# EXERCISE AIM
Below are some records; output exactly the lines from the line with "This is achieved" to the line with "It also shows", both ends kept, and nothing more.

# SUPPLIED RECORDS
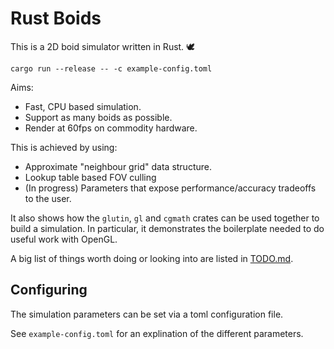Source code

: # Rust Boids

This is a 2D boid simulator written in Rust. 🕊

`cargo run --release -- -c example-config.toml`

Aims:

- Fast, CPU based simulation.
- Support as many boids as possible.
- Render at 60fps on commodity hardware.

This is achieved by using:

- Approximate "neighbour grid" data structure.
- Lookup table based FOV culling
- (In progress) Parameters that expose performance/accuracy tradeoffs to the user.

It also shows how the `glutin`, `gl` and `cgmath` crates can be used together to build a simulation.
In particular, it demonstrates the boilerplate needed to do useful work with OpenGL.

A big list of things worth doing or looking into  are listed in [TODO.md](TODO.md).

## Configuring

The simulation parameters can be set via a toml configuration file.

See `example-config.toml` for an explination of the different parameters.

# ANSWER TO THE EXERCISE
This is achieved by using:

- Approximate "neighbour grid" data structure.
- Lookup table based FOV culling
- (In progress) Parameters that expose performance/accuracy tradeoffs to the user.

It also shows how the `glutin`, `gl` and `cgmath` crates can be used together to build a simulation.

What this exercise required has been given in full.